Dennis Fogarty and Mary M. Fogarty (the Fogartys) appeal from an order of the Court of Common Pleas of Pike County that granted a motion for summary judgment on behalf of Hemlock Farms Community Association, Inc. (HFCA), holding that HFCA has the power to levy special assessments for the construction of three capital improvements— a community mail office, an administration building and a community clubhouse — and that the Fogartys are obligated to pay their assessment. The questions presented are whether HFCA exceeded its authority under the Fogartys’ deed covenant by imposing the special assessments and whether HFCA violated the debt ceiling limitations set forth in *242Section 6.8(b) of its Bylaws when it incurred debt for the construction.

In 1969 the Fogartys purchased a property in the Hemlock Farms Community in Blooming Grove Township, Pike County. Under a protective covenant contained in their deed, the Fogartys are required to become members of HFCA, which is an association comprised of all the homeowners in the Hemlock Farms Community. The deed covenant also requires the Fogartys to pay annual dues and fees, as well as assessments for control, maintenance and repair of streets, roads and recreational facilities.

On July 14, 1990, the membership of HFCA passed a resolution that imposed special assessments upon all members to offset construction costs for the three improvements. HFCA’s Board of Directors estimated that the costs of the project would be $2,675,000. HFCA imposed a $151 assessment on the Fogartys in September 1990 and a $119 assessment in June 1991. The Fogar-tys refused to pay the assessments and filed an action in the trial court seeking a declaration that the assessments were invalid in that they were not authorized by the covenants in the Fogarty’s deed or by HFCA’s Bylaws. Following the close of discovery, both parties filed motions for summary judgment. The trial court granted summary judgment on behalf of HFCA and upheld the special assessments. The Fogartys appeal.1

The Fogartys contend that the trial court erred in determining that HFCA was authorized by the deed covenant and its Bylaws to impose these special assessments. In part, Paragraph 10 of the deed covenant provides:

The Purchaser agrees to join the Hemlock Farms Community Association, the only qualification for election to membership being ownership or prospective ownership of a Lot or Lots or acreage within the development, and to maintain such membership, and pay (i) such annual fees or dues as the Association may by its by-laws prescribe, (ii) such assessments as the Association may charge for the repair and maintenance of the streets and roads and (iii) such assessments as the association may charge for control, maintenance and administration of beach and other recreational facilities, and (iv) fire service fee of $18.00 per year in respect of each and every Lot owned by the Purchaser on which a house has not been erected.

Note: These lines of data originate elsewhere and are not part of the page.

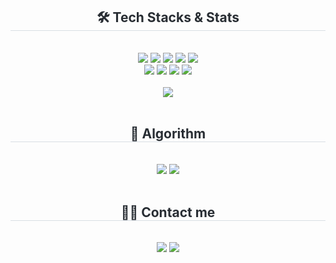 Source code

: <div align= "center">
    <h2 style="border-bottom: 1px solid #d8dee4; color: #282d33;"> 🛠️ Tech Stacks & Stats </h2> <br> 
    <div style="margin: 0 auto; text-align: center;" align= "center"> 
          <img src="https://img.shields.io/badge/java-007396?style=for-the-badge&logo=OpenJDK&logoColor=white">
          <img src="https://img.shields.io/badge/Python-3776AB?style=for-the-badge&logo=Python&logoColor=white">
          <img src="https://img.shields.io/badge/MySQL-4479A1?style=for-the-badge&logo=MySQL&logoColor=white">
          <img src="https://img.shields.io/badge/Oracle-F80000?style=for-the-badge&logo=Oracle&logoColor=white">
          <img src="https://img.shields.io/badge/Spring-6DB33F?style=for-the-badge&logo=Spring&logoColor=white">
          <br/>  
          <img src="https://img.shields.io/badge/PyTorch-EE4C2C?style=for-the-badge&logo=PyTorch&logoColor=white">
          <img src="https://img.shields.io/badge/Tensorflow-FF6F00?style=for-the-badge&logo=Tensorflow&logoColor=white">
          <img src="https://img.shields.io/badge/Github-181717?style=for-the-badge&logo=Github&logoColor=white">
          <img src="https://img.shields.io/badge/Notion-000000?style=for-the-badge&logo=Notion&logoColor=white">
    </div>
    <br/>
    <img src="https://github-readme-stats.vercel.app/api/top-langs/?username=wj0624&layout=compact&bg_color=180,fffbe0,00000000&title_color=fb9332&text_color=fb9332"/>
</div>
<br>
<div align= "center"> 
    <h2 style="border-bottom: 1px solid #d8dee4; color: #282d33;"> 🧩 Algorithm </h2> <br>
    <div align= "center">
        <img src="http://mazassumnida.wtf/api/v2/generate_badge?boj=won4538"(https://solved.ac/won4538/)/>
        <img src="http://mazandi.herokuapp.com/api?handle=won4538&theme=warm"/>
    </div>
</div>
<br>
<div align= "center">
    <h2 style="border-bottom: 1px solid #d8dee4; color: #282d33;"> 🧑‍💻 Contact me </h2> <br> 
    <div align= "center">
        <a href=mailto:wonjeong4538@gmail.com><img src="https://img.shields.io/badge/Gmail-EA4335?style=for-the-badge&logo=Gmail&logoColor=white&link=mailto:wonjeong4538@gmail.com"></a>
        <a href=mailto:won4538@naver.com><img src="https://img.shields.io/badge/Naver-03C75A?style=for-the-badge&logo=Naver&logoColor=white&link=mailto:won4538@naver.com"></a>
    </div>
</div>
    
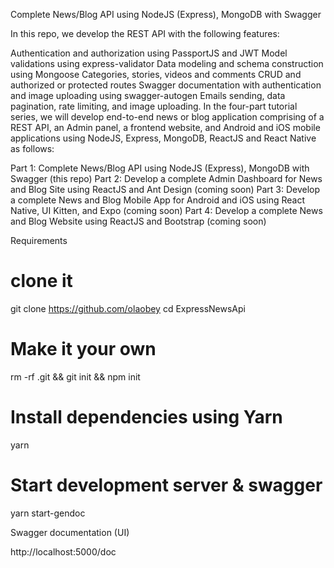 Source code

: Complete News/Blog API using NodeJS (Express), MongoDB with Swagger

In this repo, we develop the REST API with the following features:

Authentication and authorization using PassportJS and JWT
Model validations using express-validator
Data modeling and schema construction using Mongoose
Categories, stories, videos and comments CRUD and authorized or protected routes
Swagger documentation with authentication and image uploading using swagger-autogen
Emails sending, data pagination, rate limiting, and image uploading.
In the four-part tutorial series, we will develop end-to-end news or blog application comprising of a REST API, an Admin panel, a frontend website, and Android and iOS mobile applications using NodeJS, Express, MongoDB, ReactJS and React Native as follows:

Part 1: Complete News/Blog API using NodeJS (Express), MongoDB with Swagger (this repo)
Part 2: Develop a complete Admin Dashboard for News and Blog Site using ReactJS and Ant Design (coming soon)
Part 3: Develop a complete News and Blog Mobile App for Android and iOS using React Native, UI Kitten, and Expo (coming soon)
Part 4: Develop a complete News and Blog Website using ReactJS and Bootstrap (coming soon)

Requirements

# clone it

git clone https://github.com/olaobey
cd ExpressNewsApi

# Make it your own

rm -rf .git && git init && npm init

# Install dependencies using Yarn

yarn

# Start development server & swagger

yarn start-gendoc

Swagger documentation (UI)

http://localhost:5000/doc
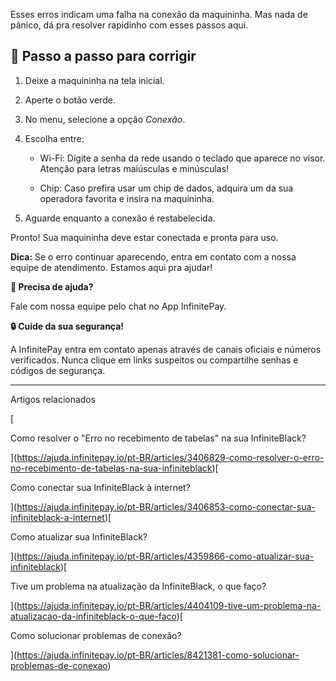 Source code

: Esses erros indicam uma falha na conexão da maquininha. Mas nada de pânico, dá pra resolver rapidinho com esses passos aqui.

## 🔎 Passo a passo para corrigir

1.  Deixe a maquininha na tela inicial.
    
2.  Aperte o botão verde.
    
3.  No menu, selecione a opção _Conexão_.
    
4.  Escolha entre:
    
    -   Wi-Fi: Digite a senha da rede usando o teclado que aparece no visor. Atenção para letras maiúsculas e minúsculas!
        
    -   Chip: Caso prefira usar um chip de dados, adquira um da sua operadora favorita e insira na maquininha.
        
    
5.  Aguarde enquanto a conexão é restabelecida.
    

Pronto! Sua maquininha deve estar conectada e pronta para uso.

**Dica:** Se o erro continuar aparecendo, entra em contato com a nossa equipe de atendimento. Estamos aqui pra ajudar!

**🔔 Precisa de ajuda?**

Fale com nossa equipe pelo chat no App InfinitePay.

**🔒 Cuide da sua segurança!**

A InfinitePay entra em contato apenas através de canais oficiais e números verificados. Nunca clique em links suspeitos ou compartilhe senhas e códigos de segurança.

___

Artigos relacionados

[

Como resolver o "Erro no recebimento de tabelas" na sua InfiniteBlack?

](https://ajuda.infinitepay.io/pt-BR/articles/3406829-como-resolver-o-erro-no-recebimento-de-tabelas-na-sua-infiniteblack)[

Como conectar sua InfiniteBlack à internet?

](https://ajuda.infinitepay.io/pt-BR/articles/3406853-como-conectar-sua-infiniteblack-a-internet)[

Como atualizar sua InfiniteBlack?

](https://ajuda.infinitepay.io/pt-BR/articles/4359866-como-atualizar-sua-infiniteblack)[

Tive um problema na atualização da InfiniteBlack, o que faço?

](https://ajuda.infinitepay.io/pt-BR/articles/4404109-tive-um-problema-na-atualizacao-da-infiniteblack-o-que-faco)[

Como solucionar problemas de conexão?

](https://ajuda.infinitepay.io/pt-BR/articles/8421381-como-solucionar-problemas-de-conexao)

The Fogartys contend that the deed covenant is non-restrictive. They cite Birchwood Lakes Community Ass’n, Inc. v. Comis, 296 Pa. Superior Ct. 77, 442 A.2d 304 (1982), for the proposition that if an agreement in a nonrestrictive covenant is not clearly expressed or is susceptible to more than one interpretation, the words of the deed must be construed most strongly against the grantor and most favorably toward the grantee, unless the grantee drafted the deed.

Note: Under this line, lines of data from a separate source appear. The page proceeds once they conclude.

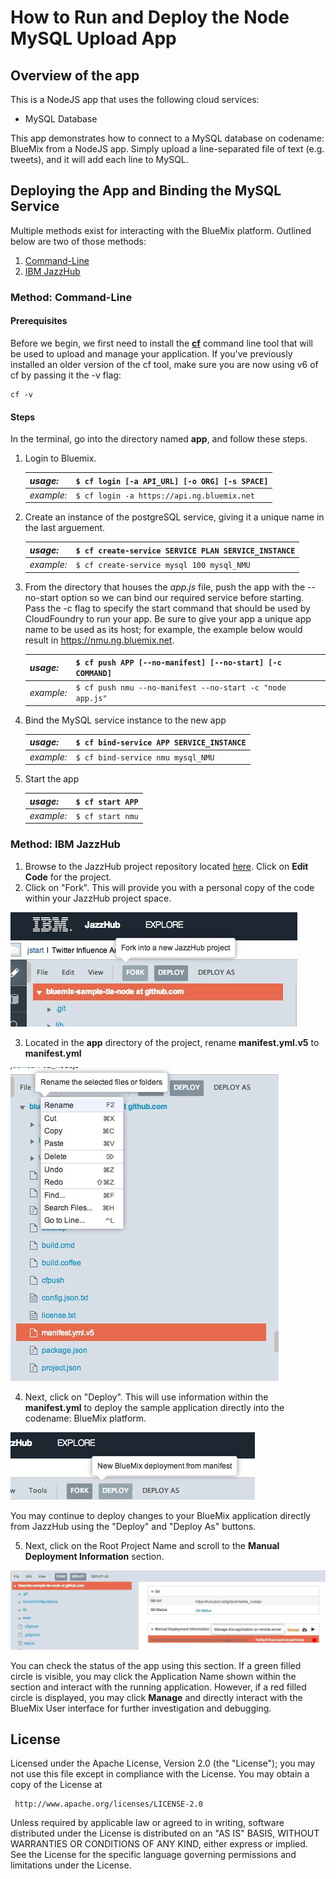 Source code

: # How to Run and Deploy the Node MySQL Upload App #

## Overview of the app ##

This is a NodeJS app that uses the following cloud services:

-   MySQL Database

This app demonstrates how to connect to a MySQL database on codename: BlueMix from a NodeJS app. 
Simply upload a line-separated file of text (e.g. tweets), and it will add each line to MySQL.

## Deploying the App and Binding the MySQL Service ##
Multiple methods exist for interacting with the BlueMix platform. Outlined below are two of those methods:

1. [Command-Line](#method-command-line) 
2. [IBM JazzHub](#method-ibm-jazzhub)

### Method: Command-Line ###
#### Prerequisites ####

Before we begin, we first need to install the [**cf**](https://github.com/cloudfoundry/cli/releases) command line tool that will be used to upload and manage your application. If you've previously installed an older version of the cf tool, make sure you are now using v6 of cf by passing it the -v flag:

    cf -v

#### Steps ####
In the terminal, go into the directory named **app**, and follow these steps.

1. Login to Bluemix.

   | *usage:*   | `$ cf login [-a API_URL] [-o ORG] [-s SPACE]`|
   |------------|----------------------------------------------|
   | *example:* | `$ cf login -a https://api.ng.bluemix.net`   |

2. Create an instance of the postgreSQL service, giving it a unique name in the last arguement.

   | *usage:*   | `$ cf create-service SERVICE PLAN SERVICE_INSTANCE`|
   |------------|----------------------------------------------------|
   | *example:* | `$ cf create-service mysql 100 mysql_NMU`          |

3. From the directory that houses the *app.js* file, push the app with the --no-start option so we can bind our required service before starting.  Pass the -c flag to specify the start command that should be used by CloudFoundry to run your app.  Be sure to give your app a unique app name to be used as its host; for example, the example below would result in https://nmu.ng.bluemix.net.

   | *usage:*   | `$ cf push APP [--no-manifest] [--no-start] [-c COMMAND]`                |
   |------------|--------------------------------------------------------------------------|
   | *example:* | `$ cf push nmu --no-manifest --no-start -c "node app.js"`                |

4. Bind the MySQL service instance to the new app

   | *usage:*   | `$ cf bind-service APP SERVICE_INSTANCE`|
   |------------|-----------------------------------------|
   | *example:* | `$ cf bind-service nmu mysql_NMU`       |

5. Start the app

   | *usage:*   | `$ cf start APP`                 |
   |------------|----------------------------------|
   | *example:* | `$ cf start nmu`                 |
   

### Method: IBM JazzHub ###
1. Browse to the JazzHub project repository located [here](https://hub.jazz.net/project/jstart/MySQL%20Upload%20App%20(Node)/overview).  Click on **Edit Code** for the project.
2. Click on "Fork".  This will provide you with a personal copy of the code within your JazzHub project space.

  ![image](images/forkProject.png)

3. Located in the **app** directory of the project, rename **manifest.yml.v5** to **manifest.yml**

  ![image](images/RenameManifest.png)

4. Next, click on "Deploy".  This will use information within the **manifest.yml** to deploy the sample application directly into the codename: BlueMix platform.

  ![image](images/Deploy.png)

  You may continue to deploy changes to your BlueMix application directly from JazzHub using the "Deploy" and "Deploy As" buttons.

5. Next, click on the Root Project Name and scroll to the **Manual Deployment Information** section.

  ![image](images/Manage.png)

  You can check the status of the app using this section. If a green filled circle is visible, you may click the Application Name shown within the section and interact with the running application.  However, if a red filled circle is displayed, you may click **Manage** and directly interact with the BlueMix User interface for further investigation and debugging.


## License ##
Licensed under the Apache License, Version 2.0 (the "License"); you may not use this file except in compliance with the License. You may obtain a copy of the License at

     http://www.apache.org/licenses/LICENSE-2.0

Unless required by applicable law or agreed to in writing, software distributed under the License is distributed on an "AS IS" BASIS, WITHOUT WARRANTIES OR CONDITIONS OF ANY KIND, either express or implied. See the License for the specific language governing permissions and limitations under the License.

Although the Fogartys do not challenge HFCA’s decision to construct the new improvements, they argue that HFCA must pay for these improvements through annual fees and borrowing as specified in the deed covenant. The Fogartys claim that Paragraph 10 does not authorize special assessments for these type of capital improvements but only authorizes special assessments for the maintenance and repair of streets and roads and for the control, maintenance and administration of the beach and other recreational facilities.

The trial court, however, determined that the deed covenant did not prohibit the levying of special assessments and that HFCA is authorized by its Bylaws to levy special assessments. The trial court further determined that HFCA may, by the implied intent of the parties, levy authorized special assessments for the building of improvements that benefit all association members, in the absence of an express agreement prohibiting such assessments. To support its decision, the trial court relied on Meadow Run and Mountain Lake Park Ass’n v. Berkel, 409 Pa. Superior Ct. 637, 642, 598 A.2d 1024, 1027 (1991), appeal denied, 530 Pa. 666, 610 A.2d 46 (1992), where the Court held that:

*243[Ajbsent an express agreement prohibiting assessments, when an association of property owners in a private development is referred to in the chain of title and has the authority to regulate each property owner’s use of common facilities, inherent in that authority is the ability to impose reasonable assessments on the property owners to fund the maintenance of those facilities.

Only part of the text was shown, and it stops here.